Honda Motor said today it was not considering a fresh lending scheme for Takata Corp, either on its own or as part of a group of Japanese automakers.
Following a report by Japan’s Sankei newspaper that automakers were discussing brand new financial support for the supplier, a Honda spokesman said that “we are not considering joint lending to Takata.” The auto part supplier was fined 70 million dollars in November by regulators in the United States, where the majority of deaths and recalls involving the inflators occurred and where the manufacturer faces class action lawsuits related to the issue. The scandal affects 12 vehicle manufacturers, more than 23 million inflators and approximately 19 million vehicles, according to federal data.
The National Highway Traffic Safety Administration announced two weeks ago the eighth US fatality caused by Takata’s faulty airbag inflators and the ninth worldwide. The agency said the incident involved a model year 2001 vehicle that spent most of it service life in a high absolute humidity region and had been under recall for many years. The fatality was the result of a driver airbag rupture, as has been the case for all known fatalities. After an inspection of vehicle components in cooperation with regulators, Honda Motor Co said it “confirmed that the Takata driver’s front airbag inflator ruptured” and “injuries related to this airbag inflator rupture likely resulted in the tragic death of the underage driver.”

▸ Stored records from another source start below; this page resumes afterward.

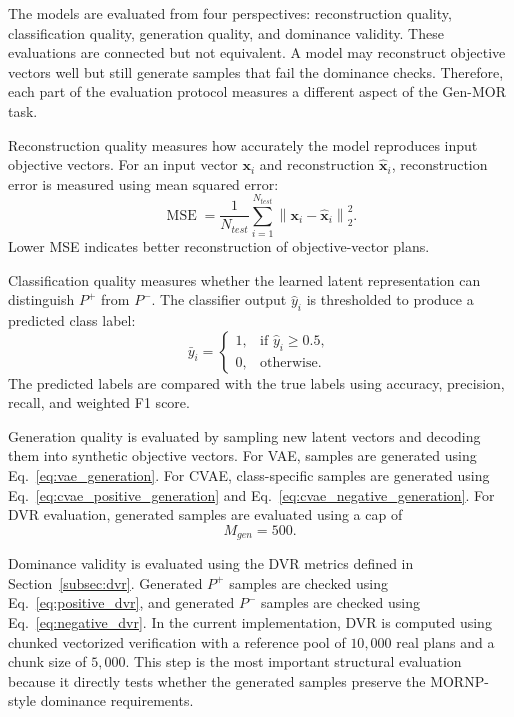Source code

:The models are evaluated from four perspectives: reconstruction quality, classification quality, generation quality, and dominance validity. These evaluations are connected but not equivalent. A model may reconstruct objective vectors well but still generate samples that fail the dominance checks. Therefore, each part of the evaluation protocol measures a different aspect of the Gen-MOR task.

Reconstruction quality measures how accurately the model reproduces input objective vectors. For an input vector $\mathbf{x}_i$ and reconstruction $\hat{\mathbf{x}}_i$, reconstruction error is measured using mean squared error:
\begin{equation}
    \operatorname{MSE}
    =
    \frac{1}{N_{test}}
    \sum_{i=1}^{N_{test}}
    \left\|
        \mathbf{x}_i - \hat{\mathbf{x}}_i
    \right\|_2^2.
    \label{eq:experimental_mse}
\end{equation}
Lower MSE indicates better reconstruction of objective-vector plans.

Classification quality measures whether the learned latent representation can distinguish $P^{+}$ from $P^{-}$. The classifier output $\hat{y}_i$ is thresholded to produce a predicted class label:
\begin{equation}
    \bar{y}_i =
    \begin{cases}
        1, & \text{if } \hat{y}_i \geq 0.5,\\
        0, & \text{otherwise}.
    \end{cases}
    \label{eq:classification_threshold}
\end{equation}
The predicted labels are compared with the true labels using accuracy, precision, recall, and weighted F1 score.

Generation quality is evaluated by sampling new latent vectors and decoding them into synthetic objective vectors. For VAE, samples are generated using Eq.~\eqref{eq:vae_generation}. For CVAE, class-specific samples are generated using Eq.~\eqref{eq:cvae_positive_generation} and Eq.~\eqref{eq:cvae_negative_generation}. For DVR evaluation, generated samples are evaluated using a cap of
\begin{equation}
    M_{gen} = 500.
    \label{eq:num_generated_samples}
\end{equation}

Dominance validity is evaluated using the DVR metrics defined in Section~\ref{subsec:dvr}. Generated $P^{+}$ samples are checked using Eq.~\eqref{eq:positive_dvr}, and generated $P^{-}$ samples are checked using Eq.~\eqref{eq:negative_dvr}. In the current implementation, DVR is computed using chunked vectorized verification with a reference pool of $10{,}000$ real plans and a chunk size of $5{,}000$. This step is the most important structural evaluation because it directly tests whether the generated samples preserve the MORNP-style dominance requirements.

NHTSA also announced that the pace of recall completion is accelerating rapidly. To help oversee future progress in this direction, the US regulators selected John D. Buretta, a partner at the law firm Cravath, Swain & Moore to serve as the Takata monitor. He will be responsible for assisting the agency in providing important oversight of both the coordinated remedy program and of Takata’s compliance with consent orders.